### Assignment
Find the line with "Táto bakalárska práca" in the entries below, then reproduce it and every line after it down to and including the line with "## Dáta a modely", exactly.

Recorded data
*** Block opens ***

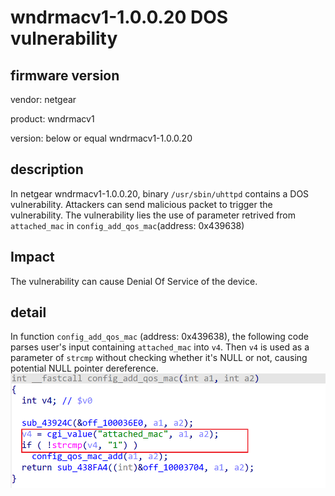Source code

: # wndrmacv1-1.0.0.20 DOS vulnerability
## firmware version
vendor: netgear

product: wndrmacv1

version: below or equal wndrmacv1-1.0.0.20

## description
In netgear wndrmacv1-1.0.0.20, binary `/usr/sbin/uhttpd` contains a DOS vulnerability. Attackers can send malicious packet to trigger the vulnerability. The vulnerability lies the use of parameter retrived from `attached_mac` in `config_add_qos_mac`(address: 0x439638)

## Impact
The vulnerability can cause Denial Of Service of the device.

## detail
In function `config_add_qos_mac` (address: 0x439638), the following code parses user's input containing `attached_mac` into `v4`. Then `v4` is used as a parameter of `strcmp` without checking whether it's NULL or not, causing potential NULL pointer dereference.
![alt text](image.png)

*** Block closes ***
*** Block opens ***

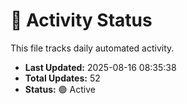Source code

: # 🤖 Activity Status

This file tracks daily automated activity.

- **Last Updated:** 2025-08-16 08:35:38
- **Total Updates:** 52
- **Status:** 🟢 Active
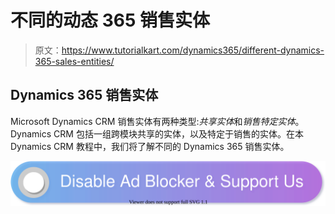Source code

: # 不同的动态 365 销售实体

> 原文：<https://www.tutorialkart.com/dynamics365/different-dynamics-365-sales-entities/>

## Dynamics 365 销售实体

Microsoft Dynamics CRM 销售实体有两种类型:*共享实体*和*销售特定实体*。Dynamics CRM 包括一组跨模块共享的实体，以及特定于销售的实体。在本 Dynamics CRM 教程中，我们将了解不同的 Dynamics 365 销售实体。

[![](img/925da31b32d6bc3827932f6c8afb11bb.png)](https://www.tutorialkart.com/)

*** Block closes ***
*** Block opens ***

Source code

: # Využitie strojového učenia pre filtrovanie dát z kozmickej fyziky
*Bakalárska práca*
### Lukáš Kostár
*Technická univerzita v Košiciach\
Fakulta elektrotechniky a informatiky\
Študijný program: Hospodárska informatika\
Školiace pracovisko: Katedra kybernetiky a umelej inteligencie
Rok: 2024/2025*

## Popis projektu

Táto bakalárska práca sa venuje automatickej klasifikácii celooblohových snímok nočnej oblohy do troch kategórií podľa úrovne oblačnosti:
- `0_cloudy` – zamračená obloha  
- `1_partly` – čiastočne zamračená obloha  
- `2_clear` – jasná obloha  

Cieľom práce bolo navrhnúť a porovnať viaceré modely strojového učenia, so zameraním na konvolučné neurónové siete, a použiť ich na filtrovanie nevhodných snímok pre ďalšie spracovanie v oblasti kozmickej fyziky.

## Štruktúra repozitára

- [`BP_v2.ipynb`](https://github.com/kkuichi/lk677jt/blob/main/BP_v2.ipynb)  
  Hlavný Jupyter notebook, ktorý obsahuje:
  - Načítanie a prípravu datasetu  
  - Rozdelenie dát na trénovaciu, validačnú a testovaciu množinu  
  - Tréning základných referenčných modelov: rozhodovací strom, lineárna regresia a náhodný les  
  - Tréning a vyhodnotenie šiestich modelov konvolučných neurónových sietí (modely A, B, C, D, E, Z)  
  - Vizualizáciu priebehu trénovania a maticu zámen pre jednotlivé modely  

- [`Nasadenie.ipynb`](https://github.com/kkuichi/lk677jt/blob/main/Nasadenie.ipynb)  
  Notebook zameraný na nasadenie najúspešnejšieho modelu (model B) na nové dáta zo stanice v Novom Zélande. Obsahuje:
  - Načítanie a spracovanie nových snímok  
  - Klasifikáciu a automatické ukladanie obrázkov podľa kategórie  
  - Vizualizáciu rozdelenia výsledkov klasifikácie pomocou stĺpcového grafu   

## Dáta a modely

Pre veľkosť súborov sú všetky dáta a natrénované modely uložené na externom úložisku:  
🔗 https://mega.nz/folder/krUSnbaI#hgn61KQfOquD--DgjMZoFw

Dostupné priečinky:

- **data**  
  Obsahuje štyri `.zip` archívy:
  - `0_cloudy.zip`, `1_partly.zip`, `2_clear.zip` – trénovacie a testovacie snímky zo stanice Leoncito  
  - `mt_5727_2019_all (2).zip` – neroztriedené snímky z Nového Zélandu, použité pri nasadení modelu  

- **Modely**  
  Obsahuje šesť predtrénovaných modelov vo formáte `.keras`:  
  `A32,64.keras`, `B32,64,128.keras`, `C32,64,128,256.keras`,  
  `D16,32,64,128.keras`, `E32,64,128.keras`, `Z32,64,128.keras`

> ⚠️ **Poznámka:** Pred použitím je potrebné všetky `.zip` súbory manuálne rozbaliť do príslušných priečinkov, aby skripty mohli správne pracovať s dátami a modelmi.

*** Block closes ***

### Worked solution
Táto bakalárska práca sa venuje automatickej klasifikácii celooblohových snímok nočnej oblohy do troch kategórií podľa úrovne oblačnosti:
- `0_cloudy` – zamračená obloha  
- `1_partly` – čiastočne zamračená obloha  
- `2_clear` – jasná obloha  

Cieľom práce bolo navrhnúť a porovnať viaceré modely strojového učenia, so zameraním na konvolučné neurónové siete, a použiť ich na filtrovanie nevhodných snímok pre ďalšie spracovanie v oblasti kozmickej fyziky.

## Štruktúra repozitára

- [`BP_v2.ipynb`](https://github.com/kkuichi/lk677jt/blob/main/BP_v2.ipynb)  
  Hlavný Jupyter notebook, ktorý obsahuje:
  - Načítanie a prípravu datasetu  
  - Rozdelenie dát na trénovaciu, validačnú a testovaciu množinu  
  - Tréning základných referenčných modelov: rozhodovací strom, lineárna regresia a náhodný les  
  - Tréning a vyhodnotenie šiestich modelov konvolučných neurónových sietí (modely A, B, C, D, E, Z)  
  - Vizualizáciu priebehu trénovania a maticu zámen pre jednotlivé modely  

- [`Nasadenie.ipynb`](https://github.com/kkuichi/lk677jt/blob/main/Nasadenie.ipynb)  
  Notebook zameraný na nasadenie najúspešnejšieho modelu (model B) na nové dáta zo stanice v Novom Zélande. Obsahuje:
  - Načítanie a spracovanie nových snímok  
  - Klasifikáciu a automatické ukladanie obrázkov podľa kategórie  
  - Vizualizáciu rozdelenia výsledkov klasifikácie pomocou stĺpcového grafu   

## Dáta a modely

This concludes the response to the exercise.